Diario de un lector humanista del siglo XVI
Se presenta a continuación uno de los pases encontrados en un diario perteneciente a un lector humanista de finales del siglo XVI. El texto, que ha sido traducido para favorecer su comprensión, expone lo siguiente:
Vigésimo tercero de abril, año 1590
Hoy he tenido una visión de lo más abrumadora.
Había aparecido en una calle desconocida, rodeado por una multitud que apenas percataba mi presencia. Pueden suponer la sorpresa que esto provocó en mí. Y no sólo este hecho, si no la observación de la vestimenta tan extraña que portaban, así como su forma de hablar. Apenas reconocía su lengua.
No obstante, no era lugar ajeno en su totalidad. En uno de los edificios de aquella calle observé una gran pared de cristal sobre la que descansaban varios libros al otro lado. No pude resistir la necesidad de acceder a aquel enclave.
Dentro, el espacio estaba inundado de personas, y ninguna parecía tener un aspecto que indicara semejanza con mi profesión, más bien todo lo contrario. Encontraba hombres y mujeres de las más diversas edades y orígenes, todos ellos con ejemplares en sus manos. Leían en silencio, algunos incluso juntos, observando las obras. Era algo verdaderamente insólito.
Descubrí entonces, en una esquina delimitada por varias estanterías, a un hombre en tiempo similar al mío, por lo que decidí aproximarme con el fin de obtener información alguna que pudiera guiarme a asimilar tan particular situación.
Cuando cuestioné qué sitio pudiera ser aquel en el que me hallaba, el hombre pareció no comprender mis palabras, no obstante, ofreció compartir su ejemplar conmigo, así como el sitio que ocupaba.

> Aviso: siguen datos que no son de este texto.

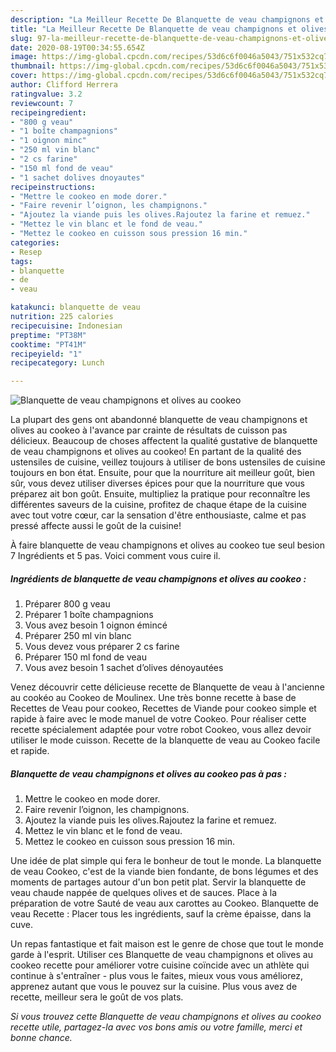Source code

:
 ```yaml
---
description: "La Meilleur Recette De Blanquette de veau champignons et olives au cookeo"
title: "La Meilleur Recette De Blanquette de veau champignons et olives au cookeo"
slug: 97-la-meilleur-recette-de-blanquette-de-veau-champignons-et-olives-au-cookeo
date: 2020-08-19T00:34:55.654Z
image: https://img-global.cpcdn.com/recipes/53d6c6f0046a5043/751x532cq70/blanquette-de-veau-champignons-et-olives-au-cookeo-photo-principale-de-la-recette.jpg
thumbnail: https://img-global.cpcdn.com/recipes/53d6c6f0046a5043/751x532cq70/blanquette-de-veau-champignons-et-olives-au-cookeo-photo-principale-de-la-recette.jpg
cover: https://img-global.cpcdn.com/recipes/53d6c6f0046a5043/751x532cq70/blanquette-de-veau-champignons-et-olives-au-cookeo-photo-principale-de-la-recette.jpg
author: Clifford Herrera
ratingvalue: 3.2
reviewcount: 7
recipeingredient:
- "800 g veau"
- "1 boîte champagnions"
- "1 oignon minc"
- "250 ml vin blanc"
- "2 cs farine"
- "150 ml fond de veau"
- "1 sachet dolives dnoyautes"
recipeinstructions:
- "Mettre le cookeo en mode dorer."
- "Faire revenir l’oignon, les champignons."
- "Ajoutez la viande puis les olives.Rajoutez la farine et remuez."
- "Mettez le vin blanc et le fond de veau."
- "Mettez le cookeo en cuisson sous pression 16 min."
categories:
- Resep
tags:
- blanquette
- de
- veau

katakunci: blanquette de veau 
nutrition: 225 calories
recipecuisine: Indonesian
preptime: "PT38M"
cooktime: "PT41M"
recipeyield: "1"
recipecategory: Lunch

---
```



![Blanquette de veau champignons et olives au cookeo](https://img-global.cpcdn.com/recipes/53d6c6f0046a5043/751x532cq70/blanquette-de-veau-champignons-et-olives-au-cookeo-photo-principale-de-la-recette.jpg)

La plupart des gens ont abandonné blanquette de veau champignons et olives au cookeo à l'avance par crainte de résultats de cuisson pas délicieux. Beaucoup de choses affectent la qualité gustative de blanquette de veau champignons et olives au cookeo! En partant de la qualité des ustensiles de cuisine, veillez toujours à utiliser de bons ustensiles de cuisine toujours en bon état. Ensuite, pour que la nourriture ait meilleur goût, bien sûr, vous devez utiliser diverses épices pour que la nourriture que vous préparez ait bon goût. Ensuite, multipliez la pratique pour reconnaître les différentes saveurs de la cuisine, profitez de chaque étape de la cuisine avec tout votre cœur, car la sensation d'être enthousiaste, calme et pas pressé affecte aussi le goût de la cuisine!

<!--inarticleads1-->

À faire blanquette de veau champignons et olives au cookeo tue seul besion 7 Ingrédients et 5 pas. Voici comment vous cuire il.

##### Ingrédients de blanquette de veau champignons et olives au cookeo :

1. Préparer 800 g veau
1. Préparer 1 boîte champagnions
1. Vous avez besoin 1 oignon émincé
1. Préparer 250 ml vin blanc
1. Vous devez vous préparer 2 cs farine
1. Préparer 150 ml fond de veau
1. Vous avez besoin 1 sachet d’olives dénoyautées


Venez découvrir cette délicieuse recette de Blanquette de veau à l&#39;ancienne au cookéo au Cookeo de Moulinex. Une très bonne recette à base de Recettes de Veau pour cookeo, Recettes de Viande pour cookeo simple et rapide à faire avec le mode manuel de votre Cookeo. Pour réaliser cette recette spécialement adaptée pour votre robot Cookeo, vous allez devoir utiliser le mode cuisson. Recette de la blanquette de veau au Cookeo facile et rapide. 

<!--inarticleads2-->

##### Blanquette de veau champignons et olives au cookeo pas à pas :

1. Mettre le cookeo en mode dorer.
1. Faire revenir l’oignon, les champignons.
1. Ajoutez la viande puis les olives.Rajoutez la farine et remuez.
1. Mettez le vin blanc et le fond de veau.
1. Mettez le cookeo en cuisson sous pression 16 min.


Une idée de plat simple qui fera le bonheur de tout le monde. La blanquette de veau Cookeo, c&#39;est de la viande bien fondante, de bons légumes et des moments de partages autour d&#39;un bon petit plat. Servir la blanquette de veau chaude nappée de quelques olives et de sauces. Place à la préparation de votre Sauté de veau aux carottes au Cookeo. Blanquette de veau Recette : Placer tous les ingrédients, sauf la crème épaisse, dans la cuve. 

<!--inarticleads1-->

<p>
Un repas fantastique et fait maison est le genre de chose que tout le monde garde à l'esprit. Utiliser ces Blanquette de veau champignons et olives au cookeo recette pour améliorer votre cuisine coïncide avec un athlète qui continue à s'entraîner - plus vous le faites, mieux vous vous améliorez, apprenez autant que vous le pouvez sur la cuisine. Plus vous avez de recette, meilleur sera le goût de vos plats.
</p>

<p>
<i>Si vous trouvez cette Blanquette de veau champignons et olives au cookeo recette utile, partagez-la avec vos bons amis ou votre famille, merci et bonne chance.</i>
</p>
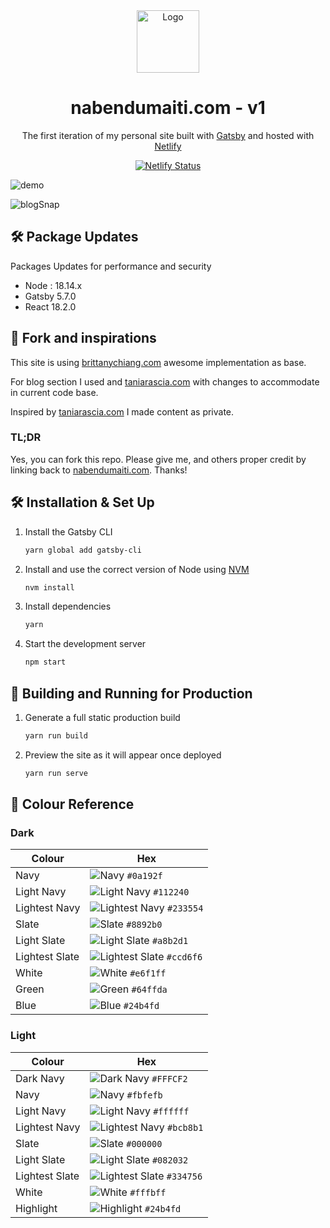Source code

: <div align="center">
  <img alt="Logo" src="https://raw.githubusercontent.com/nmaiti/nabendumaiti.com/master/src/images/logo.png" width="100" />
</div>
<h1 align="center">
  nabendumaiti.com - v1
</h1>
<p align="center">
  The first iteration of  my personal site built with <a href="https://www.gatsbyjs.org/" target="_blank">Gatsby</a> and hosted with <a href="https://www.netlify.com/" target="_blank">Netlify</a>
</p>

<p align="center">
  <a href="https://app.netlify.com/sites/nabendumaiti/deploys" target="_blank">
    <img src="https://api.netlify.com/api/v1/badges/af29d654-8c1f-46f4-8f24-3388e5087f07/deploy-status" alt="Netlify Status" />
  </a>
</p>

![demo](https://raw.githubusercontent.com/nmaiti/nabendumaiti.com/master/src/images/demo.png)

![blogSnap](https://raw.githubusercontent.com/nmaiti/nabendumaiti.com/master/src/images/BlogDemo.png)

## 🛠 Package Updates
Packages Updates for performance and security
* Node : 18.14.x
* Gatsby 5.7.0
* React 18.2.0



## 🚨 Fork and inspirations

This site is using <a href="https://github.com/bchiang7/v4" target="_blank">brittanychiang.com</a> awesome implementation as base.



For blog section I used and <a href="https://github.com/taniarascia/taniarascia.com" target="_blank">taniarascia.com</a> with changes to accommodate in current code base.

Inspired by <a href="https://github.com/taniarascia/taniarascia.com" target="_blank">taniarascia.com</a> I made content as private.

### TL;DR

Yes, you can fork this repo. Please give me, and others proper credit by linking back to 
[nabendumaiti.com](https://nabendumaiti.com). Thanks!

## 🛠 Installation & Set Up

1. Install the Gatsby CLI

   ```sh
   yarn global add gatsby-cli
   ```

2. Install and use the correct version of Node using [NVM](https://github.com/nvm-sh/nvm)

   ```sh
   nvm install
   ```

3. Install dependencies

   ```sh
   yarn
   ```

4. Start the development server

   ```sh
   npm start
   ```

## 🚀 Building and Running for Production

1. Generate a full static production build

   ```sh
   yarn run build
   ```

1. Preview the site as it will appear once deployed

   ```sh
   yarn run serve
   ```

## 🎨 Colour Reference

### Dark
| Colour         | Hex                                                                |
| -------------- | ------------------------------------------------------------------ |
| Navy           | ![Navy](https://img.shields.io/badge/-%230a192f?style=flat-square&color=0a192f) `#0a192f` |
| Light Navy     | ![Light Navy](https://img.shields.io/badge/-%23112240?style=flat-square&color=112240) `#112240` |
| Lightest Navy  | ![Lightest Navy](https://img.shields.io/badge/-%23233554?style=flat-square&color=233554) `#233554` |
| Slate          | ![Slate](https://img.shields.io/badge/-%238892b0?style=flat-square&color=8892b0) `#8892b0` |
| Light Slate    | ![Light Slate](https://img.shields.io/badge/-%23a8b2d1?style=flat-square&color=a8b2d1) `#a8b2d1` |
| Lightest Slate | ![Lightest Slate](https://img.shields.io/badge/-%23ccd6f6?style=flat-square&color=ccd6f6) `#ccd6f6` |
| White          | ![White](https://img.shields.io/badge/-%23e6f1ff?style=flat-square&color=e6f1ff) `#e6f1ff` |
| Green          | ![Green](https://img.shields.io/badge/-%2364ffda?style=flat-square&color=64ffda) `#64ffda` |
| Blue           | ![Blue](https://img.shields.io/badge/-%2324b4fd?style=flat-square&color=24b4fd) `#24b4fd` |

### Light
| Colour         | Hex                                                                |
| -------------- | ------------------------------------------------------------------ |
| Dark Navy      | ![Dark Navy](https://img.shields.io/badge/-%23FFFCF2?style=flat-square&color=FFFCF2) `#FFFCF2` |
| Navy           | ![Navy](https://img.shields.io/badge/-%23fbfefb?style=flat-square&color=fbfefb) `#fbfefb` |
| Light Navy     | ![Light Navy](https://img.shields.io/badge/-%23ffffff?style=flat-square&color=ffffff) `#ffffff` |
| Lightest Navy  | ![Lightest Navy](https://img.shields.io/badge/-%23bcb8b1?style=flat-square&color=bcb8b1) `#bcb8b1` |
| Slate          | ![Slate](https://img.shields.io/badge/-%23000000?style=flat-square&color=000000) `#000000` |
| Light Slate    | ![Light Slate](https://img.shields.io/badge/-%23082032?style=flat-square&color=082032) `#082032` |
| Lightest Slate | ![Lightest Slate](https://img.shields.io/badge/-%23334756?style=flat-square&color=334756) `#334756` |
| White          | ![White](https://img.shields.io/badge/-%23fffbff?style=flat-square&color=fffbff) `#fffbff` |
| Highlight      | ![Highlight](https://img.shields.io/badge/-%2324b4fd?style=flat-square&color=24b4fd) `#24b4fd` |
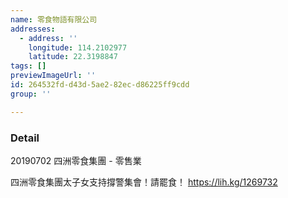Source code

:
 ```yaml
---
name: 零食物語有限公司
addresses:
  - address: ''
    longitude: 114.2102977
    latitude: 22.3198847
tags: []
previewImageUrl: ''
id: 264532fd-d43d-5ae2-82ec-d86225ff9cdd
group: ''

---
```

### Detail
20190702
四洲零食集團 - 零售業

四洲零食集團太子女支持撐警集會！請罷食！
https://lih.kg/1269732
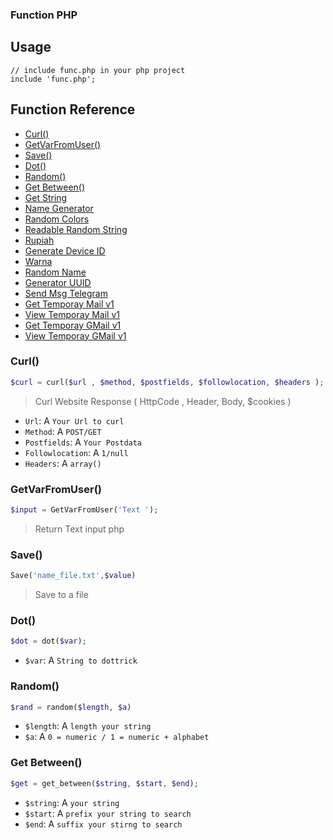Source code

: ### Function PHP

## Usage

```
// include func.php in your php project
include 'func.php';
```

## Function Reference
* [Curl()](#Curl)
* [GetVarFromUser()](#GetVarFromUser)
* [Save()](#Save)
* [Dot()](#Dot)
* [Random()](#Random)
* [Get Between()](#GetBetween)
* [Get String](#GetStr)
* [Name Generator](#NameGenerator)
* [Random Colors](#randomColors)
* [Readable Random String](#ReadableRandomString)
* [Rupiah](#Rupiah)
* [Generate Device ID](#GenDeviceId)
* [Warna](#Warna)
* [Random Name](#RandomName)
* [Generator UUID](#GenUUID)
* [Send Msg Telegram](#SendMSGTele)
* [Get Temporay Mail v1](#GetTemporaryMailv1)
* [View Temporay Mail v1](#ViewTemporaryMailv1)
* [Get Temporay GMail v1](#GetTemporaryGMailv1)
* [View Temporay GMail v1](#GetTemporaryMailv1)

### Curl()
  ```php
  $curl = curl($url , $method, $postfields, $followlocation, $headers );
  ```
  > Curl Website Response ( HttpCode , Header, Body, $cookies )
  - `Url`: A `Your Url to curl`
  - `Method`: A `POST/GET`
  - `Postfields`: A `Your Postdata`
  - `Followlocation`: A `1/null`
  - `Headers`: A `array()`

### GetVarFromUser()
  ```php
  $input = GetVarFromUser('Text '); 
  ```
> Return Text input php

### Save()
  ```php
  Save('name_file.txt',$value)
  ```
> Save to a file

### Dot()
  ```php
  $dot = dot($var);
  ```
- `$var`: A `String to dottrick`

### Random()
  ```php
  $rand = random($length, $a)
  ```
- `$length`: A `length your string`
- `$a`: A `0 = numeric / 1 = numeric + alphabet`

### Get Between()
  ```php
  $get = get_between($string, $start, $end);
  ```
- `$string`: A `your string`
- `$start`: A `prefix your string to search`
- `$end`: A `suffix your stirng to search`

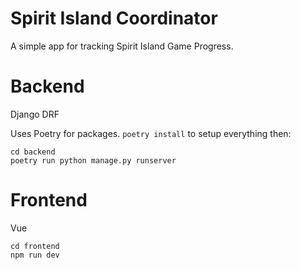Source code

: # Spirit Island Coordinator

A simple app for tracking Spirit Island Game Progress.


# Backend
Django DRF

Uses Poetry for packages.  `poetry install` to setup everything then: 

```
cd backend
poetry run python manage.py runserver
```


# Frontend
Vue 
```
cd frontend
npm run dev
```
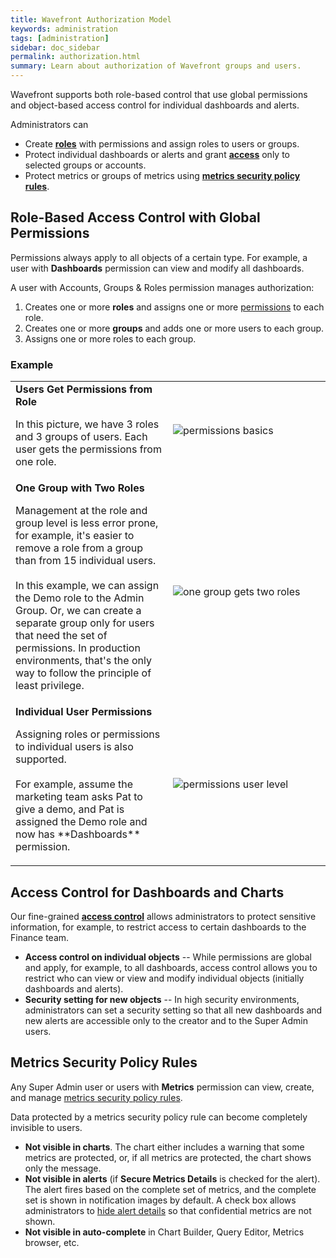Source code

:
 ```yaml
---
title: Wavefront Authorization Model
keywords: administration
tags: [administration]
sidebar: doc_sidebar
permalink: authorization.html
summary: Learn about authorization of Wavefront groups and users.
---
```


Wavefront supports both role-based control that use global permissions and object-based access control for individual dashboards and alerts.

Administrators can
* Create **[roles](users_roles.html)** with permissions and assign roles to users or groups.
* Protect individual dashboards or alerts and grant **[access](access.html)** only to selected groups or accounts.
* Protect metrics or groups of metrics using **[metrics security policy rules](metrics_security.html)**.

<!---Shavi suggesting adding a picture to illustrate accounts/groups/roles which is a great idea but hard to do...--->



## Role-Based Access Control with Global Permissions

Permissions always apply to all objects of a certain type. For example, a user with **Dashboards** permission can view and modify all dashboards.

A user with Accounts, Groups & Roles permission manages authorization:
1. Creates one or more **roles** and assigns one or more [permissions](permissions_overview.html) to each role.
2. Creates one or more **groups** and adds one or more users to each group.
3. Assigns one or more roles to each group.

### Example

<table style="width: 100%;">
<tbody>
<tr>
<td width="50%">
<strong>Users Get Permissions from Role</strong>
<br>
<p>In this picture, we have 3 roles and 3 groups of users. Each user gets the permissions from one role.</p></td>
<td width="50%">
<img src="/images/permissions_basics.png" alt="permissions basics"/></td>
</tr>
<tr>
<td width="50%">
<strong>One Group with Two Roles</strong>
<br>
<p>Management at the role and group level is less error prone, for example, it's easier to remove a role from a group than from 15 individual users.
<br>
<br>
In this example, we can assign the Demo role to the Admin Group. Or, we can create a separate group only for users that need the set of permissions. In production environments, that's the only way to follow the principle of least privilege.</p></td>
<td width="50%">
<img src="/images/two_roles_one_group.png" alt="one group gets two roles"/></td>
</tr>
<tr>
<td width="50%">
<strong>Individual User Permissions</strong>
<br>
<p>Assigning roles or permissions to individual users is also supported.
<br>
<br>
For example, assume the marketing team asks Pat to give a demo, and Pat is assigned the Demo role and now has **Dashboards** permission.</p></td>
<td width="50%">
<img src="/images/permissions_user_level.png" alt="permissions user level"/></td>
</tr>
</tbody>
</table>

## Access Control for Dashboards and Charts

Our fine-grained **[access control](access.html)** allows administrators to protect sensitive information, for example, to restrict access to certain dashboards to the Finance team.

* **Access control on individual objects** -- While permissions are global and apply, for example, to all dashboards, access control allows you to restrict who can view or view and modify individual objects (initially dashboards and alerts).
* **Security setting for new objects** -- In high security environments, administrators can set a security setting so that all new dashboards and new alerts are accessible only to the creator and to the Super Admin users.

## Metrics Security Policy Rules

Any Super Admin user or users with **Metrics** permission can view, create, and manage  [metrics security policy rules](metrics_security.html).

Data protected by a metrics security policy rule can become completely invisible to users.
* **Not visible in charts**. The chart either includes a warning that some metrics are protected, or, if all metrics are protected, the chart shows only the message.
* **Not visible in alerts** (if **Secure Metrics Details** is checked for the alert). The alert fires based on the complete set of metrics, and the complete set is shown in notification images by default. A check box allows administrators to [hide alert details](alerts_notifications.html#alert-notification-with-secured-metrics-details) so that confidential metrics are not shown.
* **Not visible in auto-complete** in Chart Builder, Query Editor, Metrics browser, etc.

Decidí aceptar su invitación. Me senté e inspeccioné la obra, el relato de una guerra que desconocía. Advertí en ese momento cómo, cercano a aquel ejemplar, el hombre tenía abierta una libreta de lectura, de unas características semejantes a la mía. El cuaderno estaba anotado, marcado, sus hojas mantenían el estado de aquellas que han sido leídas en incontables ocasiones.
Devolví su libro, y al despedirme, le expresé mis agradecimientos. El hombre, que parecía seguir sin comprender mi lenguaje, prosiguió su lectura.
Miré entonces de nuevo a mi alrededor. Todas aquellas personas, todos aquellos libros, aquel edificio tan singular. Era una realidad sobrecogedora, ¡cual paraíso descrito en las Sagradas Escrituras pudiera quedar a su altura!, era el destino de cualquier persona que hágase llamar lector.
Si bien, los sentimientos de incomprensión, de extranjería y de nostalgia me embriagaban. Aquella no era mi tierra. Por fascinantes que fueran sus métodos, aquel no era mi lugar. Parecía estar contemplando una realidad brillante en la lectura, sin embargo, echaba de menos mi rueda.